Honor and Duty
Rudyard Kipling, one of England’s heroic poets, worked as a journalist in Punjab, India, which was under British control. He wrote many poems and songs that rhymed and helped boost the morale of British soldiers on the battlefield while implementing them with values of honor and duty. In addition to the soldiers, the citizens of England were also inspired to support the war efforts. The poems became very effective among the British people.
Three of Kipling’s poems, Young British Soldier, Tommy and Gunga Din were all components to a volume of poems entitled the Barack-Room Ballads. They were written in a Cockney dialect to gain support for the British military during the World Wars from the larger population of lower class people. They were used to convince the public that if they did not financially support the war efforts, they would be dishonorable. The duty of the people was to show support for the fighting. It was the only way they could show their loyalty to the cause and their country, and contribute to it.
Kipling’s poems, in a way, were propaganda and the intent of the messages to the people were received. It convinced many to be eager to do their honor and duty to help the war effort by donating money and young men to join the army. Cash flow increased and soon the British ranks were filled with fresh soldiers from all classes.
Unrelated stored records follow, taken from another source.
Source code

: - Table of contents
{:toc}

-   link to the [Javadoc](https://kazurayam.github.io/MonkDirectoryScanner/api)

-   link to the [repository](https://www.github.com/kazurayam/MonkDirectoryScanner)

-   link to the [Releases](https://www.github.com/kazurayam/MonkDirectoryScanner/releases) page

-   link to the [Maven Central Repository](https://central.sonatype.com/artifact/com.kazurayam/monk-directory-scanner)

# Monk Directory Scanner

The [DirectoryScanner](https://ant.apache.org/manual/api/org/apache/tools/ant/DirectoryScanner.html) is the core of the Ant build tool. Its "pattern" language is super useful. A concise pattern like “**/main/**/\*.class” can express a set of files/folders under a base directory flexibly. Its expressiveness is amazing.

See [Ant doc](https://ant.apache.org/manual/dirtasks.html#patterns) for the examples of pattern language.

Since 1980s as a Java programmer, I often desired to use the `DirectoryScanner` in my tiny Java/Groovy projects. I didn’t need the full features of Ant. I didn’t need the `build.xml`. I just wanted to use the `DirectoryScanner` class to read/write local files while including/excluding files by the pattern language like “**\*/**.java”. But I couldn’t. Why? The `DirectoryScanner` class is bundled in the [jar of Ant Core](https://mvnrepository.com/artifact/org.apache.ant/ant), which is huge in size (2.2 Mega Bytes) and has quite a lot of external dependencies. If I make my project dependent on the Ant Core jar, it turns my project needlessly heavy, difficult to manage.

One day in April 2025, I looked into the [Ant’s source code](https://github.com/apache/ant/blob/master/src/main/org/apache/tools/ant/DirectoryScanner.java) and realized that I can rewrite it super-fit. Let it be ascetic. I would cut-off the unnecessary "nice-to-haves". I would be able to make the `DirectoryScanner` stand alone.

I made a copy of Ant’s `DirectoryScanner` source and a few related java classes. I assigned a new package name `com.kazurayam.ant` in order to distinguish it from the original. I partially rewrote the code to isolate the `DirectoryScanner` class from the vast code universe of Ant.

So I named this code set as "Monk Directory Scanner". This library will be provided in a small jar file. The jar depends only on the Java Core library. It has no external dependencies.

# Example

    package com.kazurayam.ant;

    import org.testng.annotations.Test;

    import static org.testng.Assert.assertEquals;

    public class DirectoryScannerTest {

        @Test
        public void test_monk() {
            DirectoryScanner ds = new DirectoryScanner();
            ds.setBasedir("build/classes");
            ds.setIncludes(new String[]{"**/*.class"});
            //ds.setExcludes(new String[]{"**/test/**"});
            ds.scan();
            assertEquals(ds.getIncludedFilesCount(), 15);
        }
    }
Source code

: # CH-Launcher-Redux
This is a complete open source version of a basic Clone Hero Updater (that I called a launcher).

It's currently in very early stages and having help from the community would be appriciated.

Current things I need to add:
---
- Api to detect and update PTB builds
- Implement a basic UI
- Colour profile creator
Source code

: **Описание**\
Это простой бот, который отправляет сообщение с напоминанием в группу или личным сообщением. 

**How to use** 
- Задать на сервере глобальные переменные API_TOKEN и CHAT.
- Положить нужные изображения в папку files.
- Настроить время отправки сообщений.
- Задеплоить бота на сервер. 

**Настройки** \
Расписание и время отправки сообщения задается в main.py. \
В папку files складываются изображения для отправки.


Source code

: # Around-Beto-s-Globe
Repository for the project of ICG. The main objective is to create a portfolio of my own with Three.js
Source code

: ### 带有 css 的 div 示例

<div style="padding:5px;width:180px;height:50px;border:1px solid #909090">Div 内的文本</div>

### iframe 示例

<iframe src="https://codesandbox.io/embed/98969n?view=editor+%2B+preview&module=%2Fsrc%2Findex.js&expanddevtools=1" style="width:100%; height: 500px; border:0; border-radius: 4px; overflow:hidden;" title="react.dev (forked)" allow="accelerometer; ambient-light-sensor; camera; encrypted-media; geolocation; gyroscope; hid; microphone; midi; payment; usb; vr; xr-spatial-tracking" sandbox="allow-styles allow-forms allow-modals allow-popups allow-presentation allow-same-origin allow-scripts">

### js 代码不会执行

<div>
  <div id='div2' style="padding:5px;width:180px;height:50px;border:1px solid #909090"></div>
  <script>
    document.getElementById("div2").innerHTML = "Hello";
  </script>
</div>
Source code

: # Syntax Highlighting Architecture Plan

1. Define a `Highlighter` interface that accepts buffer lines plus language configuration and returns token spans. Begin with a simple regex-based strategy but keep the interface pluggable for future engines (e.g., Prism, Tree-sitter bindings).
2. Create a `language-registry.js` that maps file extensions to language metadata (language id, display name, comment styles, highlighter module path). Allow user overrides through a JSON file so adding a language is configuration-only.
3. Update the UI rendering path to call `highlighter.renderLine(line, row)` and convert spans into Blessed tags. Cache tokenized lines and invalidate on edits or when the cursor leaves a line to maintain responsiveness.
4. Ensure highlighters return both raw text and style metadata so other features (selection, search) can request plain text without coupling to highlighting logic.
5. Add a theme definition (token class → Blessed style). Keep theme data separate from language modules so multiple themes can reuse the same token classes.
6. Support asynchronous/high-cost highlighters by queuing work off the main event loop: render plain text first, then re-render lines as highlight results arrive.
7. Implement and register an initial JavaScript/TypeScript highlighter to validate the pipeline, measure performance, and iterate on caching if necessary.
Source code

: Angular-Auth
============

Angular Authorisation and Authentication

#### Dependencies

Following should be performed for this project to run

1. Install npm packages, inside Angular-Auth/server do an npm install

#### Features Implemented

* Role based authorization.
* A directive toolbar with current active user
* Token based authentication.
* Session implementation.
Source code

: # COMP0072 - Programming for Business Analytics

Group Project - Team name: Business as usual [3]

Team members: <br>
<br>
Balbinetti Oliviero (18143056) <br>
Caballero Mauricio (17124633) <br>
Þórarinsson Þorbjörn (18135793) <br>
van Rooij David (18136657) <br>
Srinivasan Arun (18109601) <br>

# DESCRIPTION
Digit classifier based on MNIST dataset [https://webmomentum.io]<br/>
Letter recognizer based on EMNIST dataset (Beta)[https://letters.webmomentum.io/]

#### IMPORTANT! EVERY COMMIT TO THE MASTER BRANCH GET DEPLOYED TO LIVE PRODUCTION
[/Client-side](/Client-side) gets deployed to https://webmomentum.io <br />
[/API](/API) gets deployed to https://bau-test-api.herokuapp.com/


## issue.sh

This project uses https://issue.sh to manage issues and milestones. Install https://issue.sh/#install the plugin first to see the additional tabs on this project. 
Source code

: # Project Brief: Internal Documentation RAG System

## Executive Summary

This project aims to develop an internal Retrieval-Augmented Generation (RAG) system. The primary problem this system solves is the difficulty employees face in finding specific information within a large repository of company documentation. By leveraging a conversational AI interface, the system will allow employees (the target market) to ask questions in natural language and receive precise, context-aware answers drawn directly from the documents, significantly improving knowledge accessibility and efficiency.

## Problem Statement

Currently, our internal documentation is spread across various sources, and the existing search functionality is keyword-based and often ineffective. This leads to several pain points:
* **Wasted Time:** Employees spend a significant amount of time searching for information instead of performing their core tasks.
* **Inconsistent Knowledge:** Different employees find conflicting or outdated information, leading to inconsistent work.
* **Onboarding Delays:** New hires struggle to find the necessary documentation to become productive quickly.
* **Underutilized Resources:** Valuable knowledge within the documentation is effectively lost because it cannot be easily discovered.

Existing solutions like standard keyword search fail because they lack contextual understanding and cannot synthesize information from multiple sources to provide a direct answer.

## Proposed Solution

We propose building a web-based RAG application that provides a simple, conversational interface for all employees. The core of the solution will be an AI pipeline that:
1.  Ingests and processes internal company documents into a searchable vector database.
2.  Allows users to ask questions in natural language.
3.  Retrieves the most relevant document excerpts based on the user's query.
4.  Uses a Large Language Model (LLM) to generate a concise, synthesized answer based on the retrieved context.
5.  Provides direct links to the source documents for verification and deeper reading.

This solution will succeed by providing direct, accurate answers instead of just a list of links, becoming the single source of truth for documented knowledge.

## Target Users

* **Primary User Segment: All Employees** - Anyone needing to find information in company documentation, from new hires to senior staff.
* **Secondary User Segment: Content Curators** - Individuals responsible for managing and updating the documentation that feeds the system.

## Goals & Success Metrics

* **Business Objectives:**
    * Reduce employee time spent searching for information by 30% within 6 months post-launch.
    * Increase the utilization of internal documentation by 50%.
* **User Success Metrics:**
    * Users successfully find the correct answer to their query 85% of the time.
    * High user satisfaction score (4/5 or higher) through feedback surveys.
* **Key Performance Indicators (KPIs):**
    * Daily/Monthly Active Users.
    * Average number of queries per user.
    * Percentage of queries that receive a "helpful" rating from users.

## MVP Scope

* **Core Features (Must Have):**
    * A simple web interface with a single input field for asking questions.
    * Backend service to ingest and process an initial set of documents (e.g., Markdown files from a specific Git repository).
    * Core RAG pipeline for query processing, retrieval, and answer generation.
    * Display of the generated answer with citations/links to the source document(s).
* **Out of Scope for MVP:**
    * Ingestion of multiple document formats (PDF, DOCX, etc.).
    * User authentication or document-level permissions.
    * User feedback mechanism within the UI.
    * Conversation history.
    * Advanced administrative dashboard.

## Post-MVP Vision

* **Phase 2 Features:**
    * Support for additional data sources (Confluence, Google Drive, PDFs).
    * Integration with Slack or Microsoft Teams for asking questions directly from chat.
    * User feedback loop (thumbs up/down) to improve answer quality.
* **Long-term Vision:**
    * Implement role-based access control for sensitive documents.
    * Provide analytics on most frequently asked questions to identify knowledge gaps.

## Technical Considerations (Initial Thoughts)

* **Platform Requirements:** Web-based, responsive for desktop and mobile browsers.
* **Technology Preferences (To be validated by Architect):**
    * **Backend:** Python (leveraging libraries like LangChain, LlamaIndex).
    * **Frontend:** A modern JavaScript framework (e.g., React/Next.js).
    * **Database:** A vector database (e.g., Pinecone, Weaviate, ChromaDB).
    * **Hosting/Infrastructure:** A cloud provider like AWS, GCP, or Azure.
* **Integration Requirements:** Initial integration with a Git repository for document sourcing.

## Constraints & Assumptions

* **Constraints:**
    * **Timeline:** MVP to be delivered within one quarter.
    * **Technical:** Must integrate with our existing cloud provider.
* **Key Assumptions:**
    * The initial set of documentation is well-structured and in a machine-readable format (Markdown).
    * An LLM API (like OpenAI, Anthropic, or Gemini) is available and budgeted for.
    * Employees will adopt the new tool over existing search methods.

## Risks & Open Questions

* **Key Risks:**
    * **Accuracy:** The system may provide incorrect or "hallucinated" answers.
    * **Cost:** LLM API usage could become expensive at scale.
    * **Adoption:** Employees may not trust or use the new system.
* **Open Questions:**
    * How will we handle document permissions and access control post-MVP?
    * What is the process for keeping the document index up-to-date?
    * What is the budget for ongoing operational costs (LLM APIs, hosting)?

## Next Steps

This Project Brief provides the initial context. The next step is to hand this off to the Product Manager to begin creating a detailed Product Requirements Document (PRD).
In addition to the effects on the citizens, the poems were also used to increase the feeling of honor and duty among the soldiers serving in the military. They became classic military fighting slogans that inspired courage and persistence through some of their harsh conditions.
In Tommy, it was spoken about the poor treatment received when they entered local pubs or walked along the streets. The soldier of Kipling’s time defended the British Empire but was also picked at because of his low birth in the class system. A large portion of the soldiers who entered the military were just commoners.